- Task to carry out -
In the material below, the lines from the one containing "- staging/[solved]data-cleaning-logic.md" through the one containing "- **docs** 是知识库，确保产品与实现的知识有序沉淀。" are to be given again exactly, ends included, and no others.

[Start of Attachment]

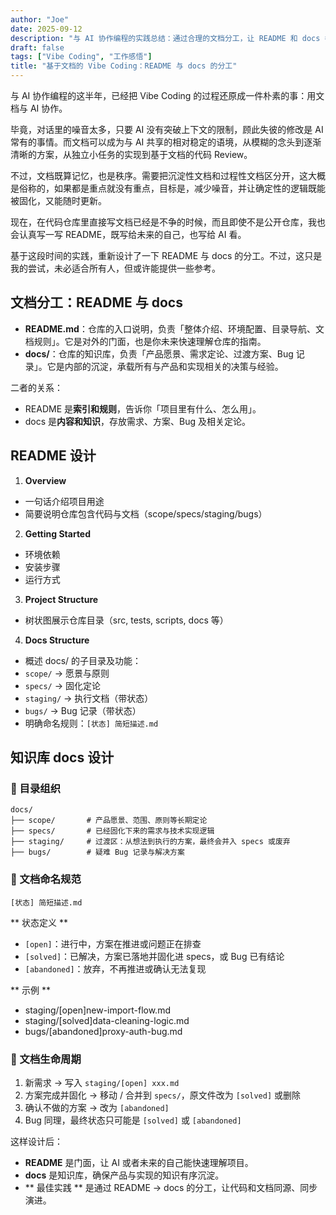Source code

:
 ```yaml
---
author: "Joe"
date: 2025-09-12
description: "与 AI 协作编程的实践总结：通过合理的文档分工，让 README 和 docs 各司其职，减少协作噪音，提升开发效率"
draft: false
tags: ["Vibe Coding", "工作感悟"]
title: "基于文档的 Vibe Coding：README 与 docs 的分工"
---
```



与 AI 协作编程的这半年，已经把 Vibe Coding 的过程还原成一件朴素的事：用文档与 AI 协作。

毕竟，对话里的噪音太多，只要 AI 没有突破上下文的限制，顾此失彼的修改是 AI 常有的事情。而文档可以成为与 AI 共享的相对稳定的语境，从模糊的念头到逐渐清晰的方案，从独立小任务的实现到基于文档的代码 Review。

不过，文档既算记忆，也是秩序。需要把沉淀性文档和过程性文档区分开，这大概是俗称的，如果都是重点就没有重点，目标是，减少噪音，并让确定性的逻辑既能被固化，又能随时更新。

现在，在代码仓库里直接写文档已经是不争的时候，而且即使不是公开仓库，我也会认真写一写 README，既写给未来的自己，也写给 AI 看。

基于这段时间的实践，重新设计了一下 README 与 docs 的分工。不过，这只是我的尝试，未必适合所有人，但或许能提供一些参考。

## 文档分工：README 与 docs

- **README.md**：仓库的入口说明，负责「整体介绍、环境配置、目录导航、文档规则」。它是对外的门面，也是你未来快速理解仓库的指南。
- **docs/**：仓库的知识库，负责「产品愿景、需求定论、过渡方案、Bug 记录」。它是内部的沉淀，承载所有与产品和实现相关的决策与经验。

二者的关系：

- README 是**索引和规则**，告诉你「项目里有什么、怎么用」。
- docs 是**内容和知识**，存放需求、方案、Bug 及相关定论。

## README 设计

1. **Overview**
- 一句话介绍项目用途
- 简要说明仓库包含代码与文档（scope/specs/staging/bugs）
2. **Getting Started**
- 环境依赖
- 安装步骤
- 运行方式
3. **Project Structure**
- 树状图展示仓库目录（src, tests, scripts, docs 等）
4. **Docs Structure**
- 概述 docs/ 的子目录及功能：
- `scope/` → 愿景与原则
- `specs/` → 固化定论
- `staging/` → 执行文档（带状态）
- `bugs/` → Bug 记录（带状态）
- 明确命名规则：`[状态] 简短描述.md`

## 知识库 docs 设计

### 📂 目录组织

```
docs/
├── scope/       # 产品愿景、范围、原则等长期定论
├── specs/       # 已经固化下来的需求与技术实现逻辑
├── staging/     # 过渡区：从想法到执行的方案，最终会并入 specs 或废弃
├── bugs/        # 疑难 Bug 记录与解决方案
```

### 📝 文档命名规范

```
[状态] 简短描述.md
```

** 状态定义 **

- `[open]`：进行中，方案在推进或问题正在排查
- `[solved]`：已解决，方案已落地并固化进 specs，或 Bug 已有结论
- `[abandoned]`：放弃，不再推进或确认无法复现

** 示例 **

- staging/[open]new-import-flow.md
- staging/[solved]data-cleaning-logic.md
- bugs/[abandoned]proxy-auth-bug.md

### 🔄 文档生命周期

1. 新需求 → 写入 `staging/[open] xxx.md`
2. 方案完成并固化 → 移动 / 合并到 `specs/`，原文件改为 `[solved]` 或删除
3. 确认不做的方案 → 改为 `[abandoned]`
4. Bug 同理，最终状态只可能是 `[solved]` 或 `[abandoned]`

这样设计后：

- **README** 是门面，让 AI 或者未来的自己能快速理解项目。
- **docs** 是知识库，确保产品与实现的知识有序沉淀。
- ** 最佳实践 ** 是通过 README → docs 的分工，让代码和文档同源、同步演进。
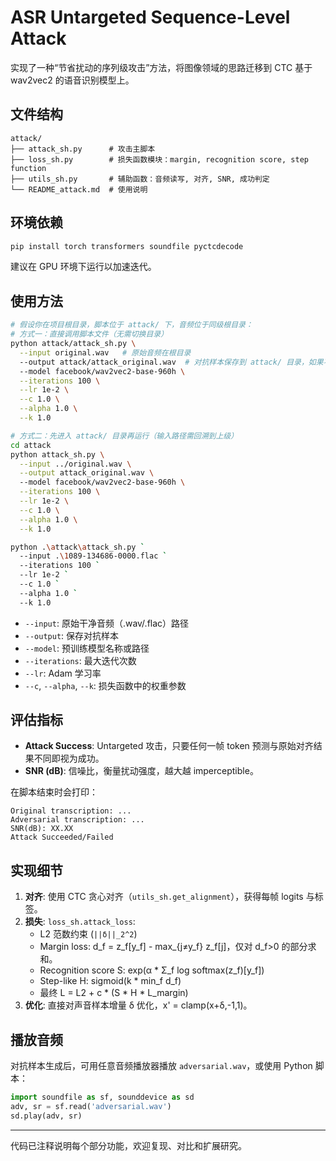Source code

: # ASR Untargeted Sequence-Level Attack

实现了一种“节省扰动的序列级攻击”方法，将图像领域的思路迁移到 CTC 基于 wav2vec2 的语音识别模型上。

## 文件结构

```
attack/
├── attack_sh.py      # 攻击主脚本
├── loss_sh.py        # 损失函数模块：margin, recognition score, step function
├── utils_sh.py       # 辅助函数：音频读写, 对齐, SNR, 成功判定
└── README_attack.md  # 使用说明
```

## 环境依赖

```bash
pip install torch transformers soundfile pyctcdecode
```  
建议在 GPU 环境下运行以加速迭代。

## 使用方法

```bash
# 假设你在项目根目录，脚本位于 attack/ 下，音频位于同级根目录：
# 方式一：直接调用脚本文件（无需切换目录）
python attack/attack_sh.py \
  --input original.wav   # 原始音频在根目录
  --output attack/attack_original.wav  # 对抗样本保存到 attack/ 目录，如果不指定，自动在同目录下生成 attack_original.wav
  --model facebook/wav2vec2-base-960h \
  --iterations 100 \
  --lr 1e-2 \
  --c 1.0 \
  --alpha 1.0 \
  --k 1.0

# 方式二：先进入 attack/ 目录再运行（输入路径需回溯到上级）
cd attack
python attack_sh.py \
  --input ../original.wav \
  --output attack_original.wav \ 
  --model facebook/wav2vec2-base-960h \
  --iterations 100 \
  --lr 1e-2 \
  --c 1.0 \
  --alpha 1.0 \
  --k 1.0
```

```bash
python .\attack\attack_sh.py `
  --input .\1089-134686-0000.flac `
  --iterations 100 `
  --lr 1e-2 `
  --c 1.0 `
  --alpha 1.0 `
  --k 1.0
```

- `--input`: 原始干净音频（.wav/.flac）路径
- `--output`: 保存对抗样本
- `--model`: 预训练模型名称或路径
- `--iterations`: 最大迭代次数
- `--lr`: Adam 学习率
- `--c`, `--alpha`, `--k`: 损失函数中的权重参数

## 评估指标

- **Attack Success**: Untargeted 攻击，只要任何一帧 token 预测与原始对齐结果不同即视为成功。  
- **SNR (dB)**: 信噪比，衡量扰动强度，越大越 imperceptible。

在脚本结束时会打印：
```
Original transcription: ...
Adversarial transcription: ...
SNR(dB): XX.XX
Attack Succeeded/Failed
```

## 实现细节

1. **对齐**: 使用 CTC 贪心对齐（`utils_sh.get_alignment`），获得每帧 logits 与标签。
2. **损失**: `loss_sh.attack_loss`:
   - L2 范数约束 (`||δ||_2^2`)
   - Margin loss: d_f = z_f[y_f] - max_{j≠y_f} z_f[j]，仅对 d_f>0 的部分求和。
   - Recognition score S: exp(α * Σ_f log softmax(z_f)[y_f])
   - Step-like H: sigmoid(k * min_f d_f)
   - 最终 L = L2 + c * (S * H * L_margin)
3. **优化**: 直接对声音样本增量 δ 优化，x' = clamp(x+δ,-1,1)。

## 播放音频

对抗样本生成后，可用任意音频播放器播放 `adversarial.wav`，或使用 Python 脚本：
```python
import soundfile as sf, sounddevice as sd
adv, sr = sf.read('adversarial.wav')
sd.play(adv, sr)
```  

---  
代码已注释说明每个部分功能，欢迎复现、对比和扩展研究。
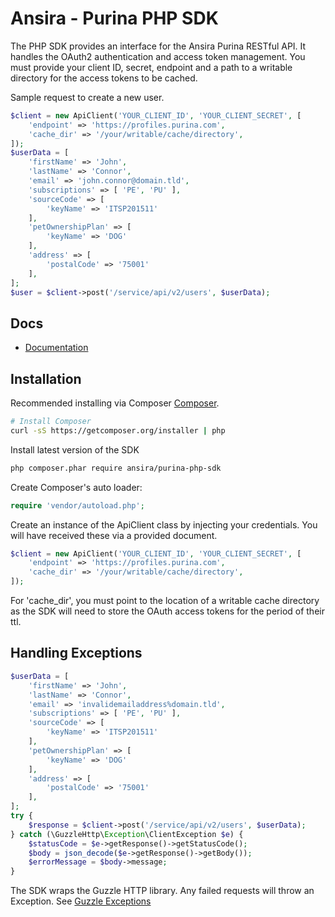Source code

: Ansira - Purina PHP SDK
=======================

The PHP SDK provides an interface for the Ansira Purina RESTful API. It handles the OAuth2 authentication and access token management. You must provide your client ID, secret, endpoint and a path to a writable directory for the access tokens to be cached.

Sample request to create a new user.
```php
$client = new ApiClient('YOUR_CLIENT_ID', 'YOUR_CLIENT_SECRET', [
    'endpoint' => 'https://profiles.purina.com',
    'cache_dir' => '/your/writable/cache/directory',
]);
$userData = [
    'firstName' => 'John',
    'lastName' => 'Connor',
    'email' => 'john.connor@domain.tld',
    'subscriptions' => [ 'PE', 'PU' ],
    'sourceCode' => [
        'keyName' => 'ITSP201511'
    ],
    'petOwnershipPlan' => [
        'keyName' => 'DOG'
    ],
    'address' => [
        'postalCode' => '75001'
    ],
];
$user = $client->post('/service/api/v2/users', $userData);
```

## Docs

- [Documentation](https://profiles.purina.com/service/apidoc)

## Installation

Recommended installing via Composer
[Composer](http://getcomposer.org).

```bash
# Install Composer
curl -sS https://getcomposer.org/installer | php
```

Install latest version of the SDK

```bash
php composer.phar require ansira/purina-php-sdk
```

Create Composer's auto loader:

```php
require 'vendor/autoload.php';
```

Create an instance of the ApiClient class by injecting your credentials. You will have received these via a provided document.

```php
$client = new ApiClient('YOUR_CLIENT_ID', 'YOUR_CLIENT_SECRET', [
    'endpoint' => 'https://profiles.purina.com',
    'cache_dir' => '/your/writable/cache/directory',
]);
```

For 'cache_dir', you must point to the location of a writable cache directory as the SDK will need to store the OAuth access tokens for the period of their ttl.

## Handling Exceptions

```php
$userData = [
    'firstName' => 'John',
    'lastName' => 'Connor',
    'email' => 'invalidemailaddress%domain.tld',
    'subscriptions' => [ 'PE', 'PU' ],
    'sourceCode' => [
        'keyName' => 'ITSP201511'
    ],
    'petOwnershipPlan' => [
        'keyName' => 'DOG'
    ],
    'address' => [
        'postalCode' => '75001'
    ],
];
try {
    $response = $client->post('/service/api/v2/users', $userData);
} catch (\GuzzleHttp\Exception\ClientException $e) {
    $statusCode = $e->getResponse()->getStatusCode();
    $body = json_decode($e->getResponse()->getBody());
    $errorMessage = $body->message;
}
```

The SDK wraps the Guzzle HTTP library. Any failed requests will throw an Exception. See [Guzzle Exceptions](http://docs.guzzlephp.org/en/latest/quickstart.html#exceptions)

[End of Attachment]

- Answer box -
- staging/[solved]data-cleaning-logic.md
- bugs/[abandoned]proxy-auth-bug.md

### 🔄 文档生命周期

1. 新需求 → 写入 `staging/[open] xxx.md`
2. 方案完成并固化 → 移动 / 合并到 `specs/`，原文件改为 `[solved]` 或删除
3. 确认不做的方案 → 改为 `[abandoned]`
4. Bug 同理，最终状态只可能是 `[solved]` 或 `[abandoned]`

这样设计后：

- **README** 是门面，让 AI 或者未来的自己能快速理解项目。
- **docs** 是知识库，确保产品与实现的知识有序沉淀。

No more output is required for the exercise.